The abuse of a parent by a child often goes unreported due to several factors. Perhaps a parent being harassed by a child is too embarrassed to bring the abuse to light. However, whenever a child or teen intentionally harms a parent, either with words or blows, it qualifies as parent abuse. Other forms of parent abuse can occur between an elderly or infirm parent and his child, especially when the child has assumed the role of a caregiver. If you are a parent of a teenager or are experiencing abuse from an adult child, you should fully understand the laws pertaining to this situation.
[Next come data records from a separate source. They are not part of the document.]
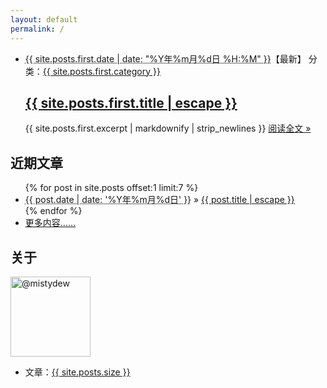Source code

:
 ```yaml
---
layout: default
permalink: /
---
```

<div class="home-left">
  <ul class="post-list">
    <li>
      <span class="post-meta"><abbr title="{{ site.posts.first.date | date_to_xmlschema }}">{{ site.posts.first.date | date: "%Y年%m月%d日 %H:%M" }}</abbr>【最新】</span>
      <span class="right">分类：<a class="category" href="{{ site.category }}#{{ site.posts.first.category }}">{{ site.posts.first.category }}</a></span>
      <h2>
        <a class="post-link" href="{{ site.posts.first.url }}">{{ site.posts.first.title | escape }}</a>
      </h2>
      {{ site.posts.first.excerpt | markdownify | strip_newlines }}
      <span><a class="readmore" href="{{ site.posts.first.url }}">阅读全文 &raquo;</a></span>
    </li>
  </ul>
  <h2 class="page-heading">近期文章</h2>
  <ul class="post-list-more">{% for post in site.posts offset:1 limit:7 %}
    <li>
      <span><abbr title="{{ post.date | date_to_xmlschema }}">{{ post.date | date: '%Y年%m月%d日' }}</abbr> &raquo; </span>
      <a href="{{ post.url }}">{{ post.title | escape }}</a>
    </li>{% endfor %}
    <li><a class="readmore" href="{{ site.blog }}">更多内容……</a></li>
  </ul>
</div>

<div class="home-right">
  <script src='https://www.intensedebate.com/widgets/acctComment/415414/2' defer="defer" type='text/javascript'></script>
  <div id="profile">
    <h2>关于</h2>
    <p>
      <a href="https://github.com/{{ site.root }}" target="_blank"><img class="border" height="128" width="128" alt="@mistydew" src="https://avatars0.githubusercontent.com/u/29818825"></a>
    </p>
    <ul>
      <li>文章：<a href="{{ site.archive }}">{{ site.posts.size }}</a></li>
    </ul>
  </div>
</div>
Laws Regarding Parent Abuse
When the abuse of a child is in question, every state has mandatory reporting laws and mandated procedures for dealing with the abuse. As many as 18 states hold doctors and nurses, mental health professionals, social workers, teachers and law enforcement personnel responsible for reporting instances of abuse they observe or suspect. Most people do not consider evidence of abuse by a teen to be a matter for public address. Rather, when someone observes a teen speaking rudely to a parent in public or demanding more money for shopping, he chalks that up to a parent's inability to control the child rather than as abuse that should be legally stopped. However, when a teen crosses the line from blatant rudeness to physical assault, or from cajoling for more money to taking money without parental permission, the law kicks in to protect a parent just as it would any other citizen. Parents whose teens are not only defying the house rules but breaking the law have every right to call in law enforcement to curtail this type of behavior.
Teenage Abuser Laws
Children up to the age of 18 are governed by the laws and procedures of juvenile court. Any conviction on abuse charges would not appear on their permanent criminal records. Juvenile laws are in place to take over when a child refuses to abide by parental rules. Therefore, a parent suffering physical, emotional or financial abuse at the hands of a child should not be ashamed to call the police. Penalties for criminal behavior such as assault and theft may be less extreme than those for adult perpetrators, but they can effectively stop abuse at home before irredeemable harm occurs to the family.
Elder Abuse Law
According to the Administration on Aging, there are four common types of elder abuse: physical, which includes sexual assault; psychological; financial; and neglect or abandonment. When elder abuse occurs at home, it is often caused by the adult child of the abused individual. In 1992, national lawmakers responded to increasing claims of this type of abuse by enacting the Vulnerable Elder Rights Protection Program to fund state initiatives addressing elder abuse. Some states have established laws to address specific abuse victims, elder abuse is a crime in every state. Some states draw upon existing laws against assault and domestic violence in elder abuse trials, with increased penalties because the abused victim is a senior citizen.